Ca 500g das stück. Also mit der Box ca. 1,3kg.


----------



## Waldfabi (8. Mai 2015)

Das mit der enormen Power war auch meine größte Sorge.
Ich bin allerdings überrascht, wie soft der Ansmann auf Stufe 1 und 2 zur Sache geht.
Da ich einen 28" Motor in 24" eingespeicht habe, sind die Unterstützungsstufen jeweils etwa 3km/h langsamer als im 28" Laufrad

Bei meiner Tochter passt das perfekt.


@Azrael: wo wohnst du denn?
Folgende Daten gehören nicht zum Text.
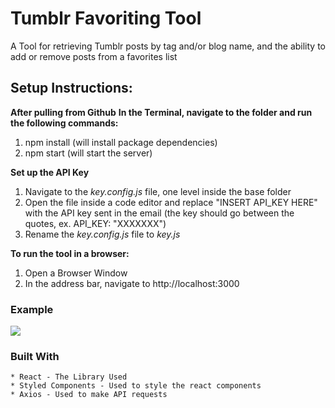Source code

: # Tumblr Favoriting Tool
A Tool for retrieving Tumblr posts by tag and/or blog name, and the ability to add or remove posts from a favorites list

## Setup Instructions:  
**After pulling from Github**
**In the Terminal, navigate to the folder and run the following commands:**
  1. npm install (will install package dependencies)
  2. npm start (will start the server)

**Set up the API Key** 
  1. Navigate to the *key.config.js* file, one level inside the base folder
  2. Open the file inside a code editor and replace "INSERT API_KEY HERE" with the API key sent in the email (the key should go between the quotes, ex. API_KEY: "XXXXXXX")
  3. Rename the *key.config.js* file to *key.js*

**To run the tool in a browser:**
1. Open a Browser Window
2. In the address bar, navigate to http://localhost:3000

### Example
![](Sample.gif)

### Built With
    * React - The Library Used
    * Styled Components - Used to style the react components
    * Axios - Used to make API requests
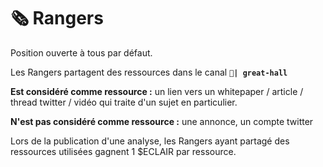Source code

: # 🗞 Rangers

Position ouverte à tous par défaut.

Les Rangers partagent des ressources dans le canal `🏰`**`| great-hall`**&#x20;

**Est considéré comme ressource :** un lien vers un whitepaper / article / thread twitter / vidéo qui traite d'un sujet en particulier.

**N'est pas considéré comme ressource :** une annonce, un compte twitter

Lors de la publication d'une analyse, les Rangers ayant partagé des ressources utilisées gagnent 1 $ECLAIR par ressource.
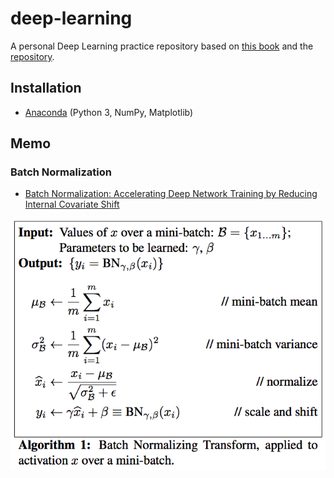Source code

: # deep-learning

A personal Deep Learning practice repository based on [this book](https://www.oreilly.co.jp/books/9784873117584/) and the [repository](https://github.com/oreilly-japan/deep-learning-from-scratch).

## Installation

- [Anaconda](https://www.continuum.io/downloads) (Python 3, NumPy, Matplotlib)

## Memo

### Batch Normalization

* [Batch Normalization: Accelerating Deep Network Training by Reducing Internal Covariate Shift](http://jmlr.org/proceedings/papers/v37/ioffe15.pdf)

![batch normalization](readme/img/batch-normalization.png)
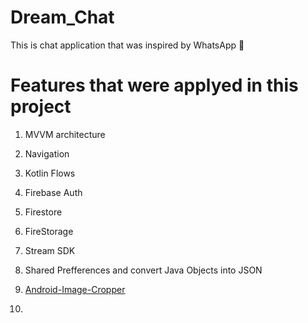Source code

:# Dream_Chat
This is chat application that was inspired by WhatsApp 💬

# Features that were applyed in this project
1) MVVM architecture

2) Navigation

3) Kotlin Flows

4) Firebase Auth

5) Firestore

6) FireStorage

7) Stream SDK

8) Shared Prefferences and convert Java Objects into JSON

9) [ Android-Image-Cropper ](https://github.com/CanHub/Android-Image-Cropper)

10) 
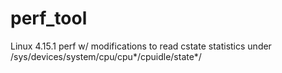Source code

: # perf_tool

Linux 4.15.1 perf w/ modifications to read cstate statistics under
/sys/devices/system/cpu/cpu*/cpuidle/state*/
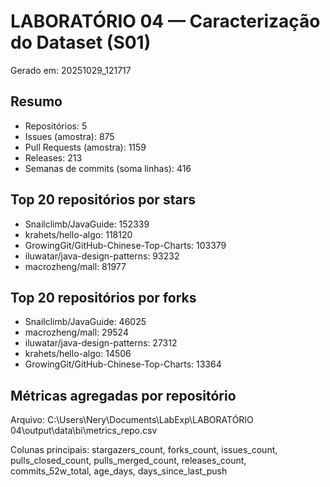 # LABORATÓRIO 04 — Caracterização do Dataset (S01)

Gerado em: 20251029_121717

## Resumo

- Repositórios: 5
- Issues (amostra): 875
- Pull Requests (amostra): 1159
- Releases: 213
- Semanas de commits (soma linhas): 416

## Top 20 repositórios por stars

- Snailclimb/JavaGuide: 152339
- krahets/hello-algo: 118120
- GrowingGit/GitHub-Chinese-Top-Charts: 103379
- iluwatar/java-design-patterns: 93232
- macrozheng/mall: 81977

## Top 20 repositórios por forks

- Snailclimb/JavaGuide: 46025
- macrozheng/mall: 29524
- iluwatar/java-design-patterns: 27312
- krahets/hello-algo: 14506
- GrowingGit/GitHub-Chinese-Top-Charts: 13364

## Métricas agregadas por repositório

Arquivo: C:\Users\Nery\Documents\LabExp\LABORATÓRIO 04\output\data\bi\metrics_repo.csv

Colunas principais: stargazers_count, forks_count, issues_count, pulls_closed_count, pulls_merged_count, releases_count, commits_52w_total, age_days, days_since_last_push
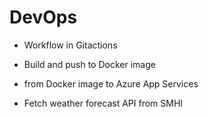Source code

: # DevOps

- Workflow in Gitactions
- Build and push to Docker image
- from Docker image to Azure App Services

- Fetch weather forecast API from SMHI
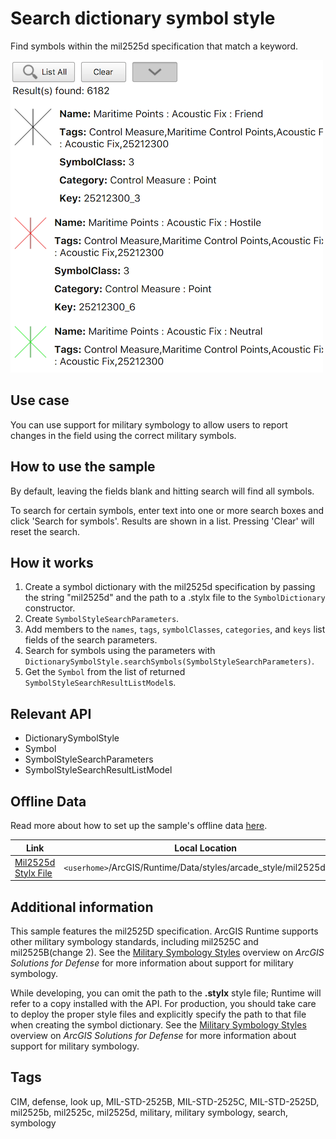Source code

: # Search dictionary symbol style

Find symbols within the mil2525d specification that match a keyword.

![](screenshot.png)

## Use case

You can use support for military symbology to allow users to report changes in the field using the correct military symbols.

## How to use the sample

By default, leaving the fields blank and hitting search will find all symbols.

To search for certain symbols, enter text into one or more search boxes and click 'Search for symbols'. Results are shown in a list. Pressing 'Clear' will reset the search.

## How it works

1. Create a symbol dictionary with the mil2525d specification by passing the string "mil2525d" and the path to a .stylx file to the `SymbolDictionary` constructor.
2. Create `SymbolStyleSearchParameters`.
3. Add members to the `names`, `tags`, `symbolClasses`, `categories`, and `keys` list fields of the search parameters.
4. Search for symbols using the parameters with `DictionarySymbolStyle.searchSymbols(SymbolStyleSearchParameters)`.
5. Get the `Symbol` from the list of returned `SymbolStyleSearchResultListModel`s.

## Relevant API

* DictionarySymbolStyle
* Symbol
* SymbolStyleSearchParameters
* SymbolStyleSearchResultListModel

## Offline Data

Read more about how to set up the sample's offline data [here](http://links.esri.com/ArcGISRuntimeQtSamples#use-offline-data-in-the-samples).

Link | Local Location
---------|-------|
|[Mil2525d Stylx File](https://www.arcgis.com/home/item.html?id=c78b149a1d52414682c86a5feeb13d30)| `<userhome>`/ArcGIS/Runtime/Data/styles/arcade_style/mil2525d.stylx |

## Additional information

This sample features the mil2525D specification. ArcGIS Runtime supports other military symbology standards, including mil2525C and mil2525B(change 2). See the [Military Symbology Styles](https://solutions.arcgis.com/defense/help/military-symbology-styles/) overview on *ArcGIS Solutions for Defense* for more information about support for military symbology.

While developing, you can omit the path to the **.stylx** style file; Runtime will refer to a copy installed with the API. For production, you should take care to deploy the proper style files and explicitly specify the path to that file when creating the symbol dictionary. See the [Military Symbology Styles](https://solutions.arcgis.com/defense/help/military-symbology-styles/) overview on *ArcGIS Solutions for Defense* for more information about support for military symbology.

## Tags

CIM, defense, look up, MIL-STD-2525B, MIL-STD-2525C, MIL-STD-2525D, mil2525b, mil2525c, mil2525d, military, military symbology, search, symbology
Evtl. kannst du dir das Bike ja mal aus der Nähe ansehen.


Gruß,
Tom


----------



## Waldfabi (8. Mai 2015)

doppelpost
Tom


----------



## MTB-News.de




----------



## Bens_Papa (8. Mai 2015)

Na ja 1,3 kg für den Akku ist nicht gerade leicht.
Der komplette Akkupack vom Ben-E-Bike wiegt *incl. Controller* und Kabel 997g (24V und 170 Wh).

Wenn Du noch einen Cute Q100 CST-Motor brauchst, dann sage Bescheid (das ist der Motor, den ich auch verwendet habe). Ich habe hier zwei Stück als teuer erkaufte Fehllieferung von BMS hier liegen :-(


----------



## Bens_Papa (8. Mai 2015)

@ Tom: Bei Stufe 1 und 2 ist beim Cute mit 36V auch noch alles in Ordnung. Aber wer sagt Dir, dass Dein Kind nicht auch mal die anderen Stufen ausprobiert. Und mit Stufe 5 treibt mich dieser Motor mit 36V in meinem 26er Rad auch jeden Berg hoch (und ich wiege 90 kg).


----------



## Waldfabi (8. Mai 2015)

Ich hab eine Tochter  !
Da ist der "Abenteuerdrang" zum Glück sehr übersichtlich.
Bei den Ausfahrten bislang (ca. 200km nur Offroad) war ich sehr überrascht wie vernünftig sie mit dem Bike umgeht.
Bergab schaltet sie den Antrieb sogar selbstständig aus.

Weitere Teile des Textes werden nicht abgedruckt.